My friend says he caught a 42" pike in a little crick. I don't know what to believe but this sounds far fetched to me. Have any of you ever caught big pike in smaller bodies of water?


----------



## blhunter3 (May 5, 2007)

Yes, I have caught many big pike in small bodies of water. Never 42" but alot over 37".


----------



## BirdHunter5 (Jan 9, 2009)

Ya i caught a 36" before so I guess it's realistic.


----------



## hunt4P&amp;Y (Sep 23, 2004)

I have also caught some large Pike in a small stream.

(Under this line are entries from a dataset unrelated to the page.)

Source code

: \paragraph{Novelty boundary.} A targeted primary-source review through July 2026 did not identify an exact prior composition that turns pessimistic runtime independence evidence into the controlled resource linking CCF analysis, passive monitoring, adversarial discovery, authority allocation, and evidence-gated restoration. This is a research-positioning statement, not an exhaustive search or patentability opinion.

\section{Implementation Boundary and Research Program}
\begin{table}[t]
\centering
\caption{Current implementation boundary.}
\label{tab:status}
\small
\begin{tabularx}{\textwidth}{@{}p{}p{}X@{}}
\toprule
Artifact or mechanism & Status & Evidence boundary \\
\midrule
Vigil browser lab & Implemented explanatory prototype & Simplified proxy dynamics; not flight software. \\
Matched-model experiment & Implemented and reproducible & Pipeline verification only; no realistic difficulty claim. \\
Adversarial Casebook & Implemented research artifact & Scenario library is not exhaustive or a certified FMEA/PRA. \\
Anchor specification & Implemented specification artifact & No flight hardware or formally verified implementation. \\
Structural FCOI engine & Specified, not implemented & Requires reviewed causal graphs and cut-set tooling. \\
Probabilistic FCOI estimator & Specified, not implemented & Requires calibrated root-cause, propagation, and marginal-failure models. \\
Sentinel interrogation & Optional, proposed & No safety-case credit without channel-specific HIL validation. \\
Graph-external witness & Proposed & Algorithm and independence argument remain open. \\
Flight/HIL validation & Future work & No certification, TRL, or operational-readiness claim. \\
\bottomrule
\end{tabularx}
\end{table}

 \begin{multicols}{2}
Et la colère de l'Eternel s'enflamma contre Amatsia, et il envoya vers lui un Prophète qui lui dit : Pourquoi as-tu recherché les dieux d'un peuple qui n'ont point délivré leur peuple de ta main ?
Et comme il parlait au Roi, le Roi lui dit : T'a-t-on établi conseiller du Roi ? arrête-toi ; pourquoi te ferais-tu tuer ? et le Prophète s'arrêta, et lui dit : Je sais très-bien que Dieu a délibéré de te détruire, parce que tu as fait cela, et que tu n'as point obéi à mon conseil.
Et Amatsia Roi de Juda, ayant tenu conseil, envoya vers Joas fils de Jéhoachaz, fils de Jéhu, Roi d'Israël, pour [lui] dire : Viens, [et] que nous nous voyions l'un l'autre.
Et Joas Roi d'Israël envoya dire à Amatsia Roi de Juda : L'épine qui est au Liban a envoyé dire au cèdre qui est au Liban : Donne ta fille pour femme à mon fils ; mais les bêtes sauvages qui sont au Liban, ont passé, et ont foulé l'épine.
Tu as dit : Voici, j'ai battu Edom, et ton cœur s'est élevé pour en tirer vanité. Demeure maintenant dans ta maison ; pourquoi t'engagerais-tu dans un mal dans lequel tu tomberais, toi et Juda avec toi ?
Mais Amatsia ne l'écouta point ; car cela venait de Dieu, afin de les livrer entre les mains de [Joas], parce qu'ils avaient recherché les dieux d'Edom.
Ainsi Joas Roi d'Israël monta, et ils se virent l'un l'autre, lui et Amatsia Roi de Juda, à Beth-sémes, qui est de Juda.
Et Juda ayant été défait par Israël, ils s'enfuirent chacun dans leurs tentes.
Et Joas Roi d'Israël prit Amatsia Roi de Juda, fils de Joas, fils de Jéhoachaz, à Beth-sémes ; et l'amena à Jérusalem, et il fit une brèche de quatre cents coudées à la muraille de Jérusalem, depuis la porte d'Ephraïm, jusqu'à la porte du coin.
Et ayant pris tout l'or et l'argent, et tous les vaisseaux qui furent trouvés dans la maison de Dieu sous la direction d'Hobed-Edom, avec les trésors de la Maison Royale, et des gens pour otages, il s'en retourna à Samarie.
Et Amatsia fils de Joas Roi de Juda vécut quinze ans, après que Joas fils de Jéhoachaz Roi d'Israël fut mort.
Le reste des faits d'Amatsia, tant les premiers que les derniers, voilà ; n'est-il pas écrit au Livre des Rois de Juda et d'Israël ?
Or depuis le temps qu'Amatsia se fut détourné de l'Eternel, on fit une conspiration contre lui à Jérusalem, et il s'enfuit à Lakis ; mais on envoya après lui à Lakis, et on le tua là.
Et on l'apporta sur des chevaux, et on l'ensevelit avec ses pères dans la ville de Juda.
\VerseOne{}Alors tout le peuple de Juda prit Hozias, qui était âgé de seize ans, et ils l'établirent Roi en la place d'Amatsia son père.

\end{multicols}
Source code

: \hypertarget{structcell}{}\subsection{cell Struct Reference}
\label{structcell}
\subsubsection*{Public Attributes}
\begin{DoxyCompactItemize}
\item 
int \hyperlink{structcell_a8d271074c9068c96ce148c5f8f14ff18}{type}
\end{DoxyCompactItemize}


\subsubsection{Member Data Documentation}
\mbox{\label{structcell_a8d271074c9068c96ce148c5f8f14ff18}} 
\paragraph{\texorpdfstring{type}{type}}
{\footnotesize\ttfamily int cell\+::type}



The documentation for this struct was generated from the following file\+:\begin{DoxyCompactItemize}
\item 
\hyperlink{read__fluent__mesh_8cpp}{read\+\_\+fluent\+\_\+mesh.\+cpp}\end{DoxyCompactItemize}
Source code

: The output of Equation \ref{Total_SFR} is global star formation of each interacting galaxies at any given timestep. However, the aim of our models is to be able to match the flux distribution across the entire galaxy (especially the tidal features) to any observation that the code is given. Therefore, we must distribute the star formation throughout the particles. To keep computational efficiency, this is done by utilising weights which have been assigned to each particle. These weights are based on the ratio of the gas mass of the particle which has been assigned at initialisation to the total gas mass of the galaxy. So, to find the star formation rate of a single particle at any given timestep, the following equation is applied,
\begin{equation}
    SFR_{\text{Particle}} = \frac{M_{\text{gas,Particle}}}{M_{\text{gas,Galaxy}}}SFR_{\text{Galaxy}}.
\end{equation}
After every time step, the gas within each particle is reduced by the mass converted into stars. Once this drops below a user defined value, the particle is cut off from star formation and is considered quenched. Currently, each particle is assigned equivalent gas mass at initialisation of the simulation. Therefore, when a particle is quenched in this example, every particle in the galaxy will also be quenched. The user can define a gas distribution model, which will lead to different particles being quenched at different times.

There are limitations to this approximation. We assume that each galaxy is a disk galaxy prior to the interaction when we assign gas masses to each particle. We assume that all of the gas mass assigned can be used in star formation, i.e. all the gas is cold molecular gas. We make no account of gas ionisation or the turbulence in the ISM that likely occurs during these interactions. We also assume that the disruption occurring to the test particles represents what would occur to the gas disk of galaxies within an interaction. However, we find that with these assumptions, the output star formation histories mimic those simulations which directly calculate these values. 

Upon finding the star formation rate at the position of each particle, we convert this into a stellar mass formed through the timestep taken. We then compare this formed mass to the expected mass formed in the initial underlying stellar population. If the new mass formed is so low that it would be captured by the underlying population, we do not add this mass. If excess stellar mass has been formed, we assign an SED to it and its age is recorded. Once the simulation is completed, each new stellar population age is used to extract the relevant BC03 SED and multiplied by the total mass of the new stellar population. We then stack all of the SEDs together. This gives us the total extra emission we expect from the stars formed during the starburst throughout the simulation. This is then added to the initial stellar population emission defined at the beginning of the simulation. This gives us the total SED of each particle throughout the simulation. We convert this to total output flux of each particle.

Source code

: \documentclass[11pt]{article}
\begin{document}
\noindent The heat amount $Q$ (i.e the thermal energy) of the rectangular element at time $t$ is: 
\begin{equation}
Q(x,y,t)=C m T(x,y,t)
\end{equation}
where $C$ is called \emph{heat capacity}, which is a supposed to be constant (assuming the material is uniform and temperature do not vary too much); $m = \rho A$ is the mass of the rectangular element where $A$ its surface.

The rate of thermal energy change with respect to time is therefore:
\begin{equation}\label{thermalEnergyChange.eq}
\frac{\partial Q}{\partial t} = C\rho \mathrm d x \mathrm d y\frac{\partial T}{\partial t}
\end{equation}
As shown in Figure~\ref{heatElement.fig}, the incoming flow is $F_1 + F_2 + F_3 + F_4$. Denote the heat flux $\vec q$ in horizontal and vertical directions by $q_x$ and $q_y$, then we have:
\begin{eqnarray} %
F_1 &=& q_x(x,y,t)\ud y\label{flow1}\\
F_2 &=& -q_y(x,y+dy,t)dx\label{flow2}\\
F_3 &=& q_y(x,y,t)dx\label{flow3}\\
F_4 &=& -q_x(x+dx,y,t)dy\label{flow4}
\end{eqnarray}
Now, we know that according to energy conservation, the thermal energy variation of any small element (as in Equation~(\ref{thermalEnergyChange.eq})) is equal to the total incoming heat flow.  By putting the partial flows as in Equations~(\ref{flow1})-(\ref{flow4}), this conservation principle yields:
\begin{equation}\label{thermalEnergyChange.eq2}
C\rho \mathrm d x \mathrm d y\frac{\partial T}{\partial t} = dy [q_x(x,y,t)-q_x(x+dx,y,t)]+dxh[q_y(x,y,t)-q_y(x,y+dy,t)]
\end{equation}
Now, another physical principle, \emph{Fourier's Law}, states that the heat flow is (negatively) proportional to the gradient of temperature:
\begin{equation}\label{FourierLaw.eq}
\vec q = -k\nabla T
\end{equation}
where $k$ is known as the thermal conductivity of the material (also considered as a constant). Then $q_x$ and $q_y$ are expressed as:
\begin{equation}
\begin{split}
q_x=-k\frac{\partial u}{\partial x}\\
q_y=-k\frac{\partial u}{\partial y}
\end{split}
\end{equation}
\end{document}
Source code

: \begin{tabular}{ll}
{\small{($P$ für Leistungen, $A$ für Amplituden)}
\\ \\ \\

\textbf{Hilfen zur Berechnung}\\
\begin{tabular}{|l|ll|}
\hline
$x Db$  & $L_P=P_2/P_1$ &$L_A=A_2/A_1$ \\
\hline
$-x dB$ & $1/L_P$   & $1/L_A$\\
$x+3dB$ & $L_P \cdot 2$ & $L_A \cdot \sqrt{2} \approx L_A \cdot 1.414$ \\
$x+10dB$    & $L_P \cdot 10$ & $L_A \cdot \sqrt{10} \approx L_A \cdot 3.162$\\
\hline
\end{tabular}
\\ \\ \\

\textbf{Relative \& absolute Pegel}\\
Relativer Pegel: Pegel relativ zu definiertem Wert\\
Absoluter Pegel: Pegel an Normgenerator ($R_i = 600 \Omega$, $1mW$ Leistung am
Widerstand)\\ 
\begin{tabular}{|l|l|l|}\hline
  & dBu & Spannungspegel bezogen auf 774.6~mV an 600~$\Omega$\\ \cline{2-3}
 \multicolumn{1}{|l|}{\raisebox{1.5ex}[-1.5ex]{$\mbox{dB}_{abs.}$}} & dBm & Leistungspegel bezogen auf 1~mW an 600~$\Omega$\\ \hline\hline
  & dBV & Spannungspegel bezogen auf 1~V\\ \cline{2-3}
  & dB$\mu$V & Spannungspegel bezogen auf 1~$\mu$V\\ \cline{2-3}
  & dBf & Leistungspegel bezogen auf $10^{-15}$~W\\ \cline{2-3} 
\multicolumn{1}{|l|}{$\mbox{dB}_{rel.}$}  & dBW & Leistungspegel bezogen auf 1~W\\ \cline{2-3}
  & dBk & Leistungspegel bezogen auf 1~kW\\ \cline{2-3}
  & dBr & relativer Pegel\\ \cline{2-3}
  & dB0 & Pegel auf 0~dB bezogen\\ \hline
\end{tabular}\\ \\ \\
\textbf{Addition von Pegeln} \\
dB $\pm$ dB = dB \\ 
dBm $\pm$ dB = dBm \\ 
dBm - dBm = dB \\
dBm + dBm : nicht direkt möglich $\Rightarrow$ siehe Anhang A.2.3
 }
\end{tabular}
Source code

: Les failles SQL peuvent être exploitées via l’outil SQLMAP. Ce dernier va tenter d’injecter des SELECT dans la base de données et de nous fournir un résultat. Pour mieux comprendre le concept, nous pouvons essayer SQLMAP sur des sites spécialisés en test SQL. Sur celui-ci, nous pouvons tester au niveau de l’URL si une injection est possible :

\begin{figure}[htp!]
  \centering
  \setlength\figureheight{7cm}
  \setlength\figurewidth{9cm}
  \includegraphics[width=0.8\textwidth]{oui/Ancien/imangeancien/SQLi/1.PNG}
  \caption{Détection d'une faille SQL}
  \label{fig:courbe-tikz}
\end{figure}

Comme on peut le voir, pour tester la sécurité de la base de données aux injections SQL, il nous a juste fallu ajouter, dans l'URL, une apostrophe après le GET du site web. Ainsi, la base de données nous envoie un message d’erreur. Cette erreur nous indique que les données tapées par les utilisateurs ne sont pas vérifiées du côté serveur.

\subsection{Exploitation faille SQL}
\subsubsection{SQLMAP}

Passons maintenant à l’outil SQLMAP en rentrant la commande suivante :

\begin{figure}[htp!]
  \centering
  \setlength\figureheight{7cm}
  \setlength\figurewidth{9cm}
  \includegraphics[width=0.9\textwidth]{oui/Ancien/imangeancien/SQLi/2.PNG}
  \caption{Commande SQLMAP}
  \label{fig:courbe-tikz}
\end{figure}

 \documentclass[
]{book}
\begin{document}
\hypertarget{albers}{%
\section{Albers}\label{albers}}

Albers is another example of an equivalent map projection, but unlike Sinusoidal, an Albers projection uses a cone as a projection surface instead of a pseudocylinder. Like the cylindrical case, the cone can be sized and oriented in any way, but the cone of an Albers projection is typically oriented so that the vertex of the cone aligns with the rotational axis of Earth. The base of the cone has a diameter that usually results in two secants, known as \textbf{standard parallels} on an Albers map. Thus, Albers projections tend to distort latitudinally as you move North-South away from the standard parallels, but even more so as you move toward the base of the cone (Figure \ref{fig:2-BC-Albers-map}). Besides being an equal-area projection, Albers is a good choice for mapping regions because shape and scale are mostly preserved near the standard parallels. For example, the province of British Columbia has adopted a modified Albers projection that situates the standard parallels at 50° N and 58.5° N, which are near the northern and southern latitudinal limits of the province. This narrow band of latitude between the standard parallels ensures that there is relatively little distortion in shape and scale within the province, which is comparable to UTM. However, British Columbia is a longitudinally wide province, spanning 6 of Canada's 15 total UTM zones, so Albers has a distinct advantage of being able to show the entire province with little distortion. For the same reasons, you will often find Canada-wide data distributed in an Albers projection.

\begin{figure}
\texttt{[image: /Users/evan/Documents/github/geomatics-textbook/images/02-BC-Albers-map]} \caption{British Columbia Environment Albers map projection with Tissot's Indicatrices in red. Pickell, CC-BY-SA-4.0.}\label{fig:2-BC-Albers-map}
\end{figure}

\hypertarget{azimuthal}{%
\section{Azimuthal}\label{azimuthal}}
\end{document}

I swear the biggest was longer then the water was across.


----------



## BirdHunter5 (Jan 9, 2009)

Ha my cousin once wa catching fish like crazy in just a small stream, while we were beside him catching them with my hands.


----------



## jonesy12 (Apr 1, 2008)

I have also heard of that before. Congrats to him!


----------



## ruger1 (Aug 16, 2006)

I've heard of (never seen) people catching big pike in the flooded ditches around central MN in the spring.


----------



## nita (Dec 11, 2008)

a friend of mine has some land where the souris river (mouse river) runs through it and the river has a small waterfowl on it at a spot and at the bottom of that waterfowl we catch pike as soon as our lure hits the water in the summer and i think the smallest we have caught out of there was just over 22" and the largest was a 38". the 22" one was the only one that we ever caught that wasn't long enough to catch. we tried fishing it last winter and we never even got a bite so that stinks but in the summer it's always really good and fun.


----------



## deadgoose (Feb 5, 2009)

I have had some good luck on big pike in waters that look like trout streams. There are plenty of them in west central MN. I normally just chuck spoons from the bridges.


----------



## huntingdude16 (Jul 17, 2007)

My dad pulled a 22lber out of the souris river ice fishing. Pretty surprised to see it come out of there!


----------



## BirdHunter5 (Jan 9, 2009)

Wow that must have been sweet!!


----------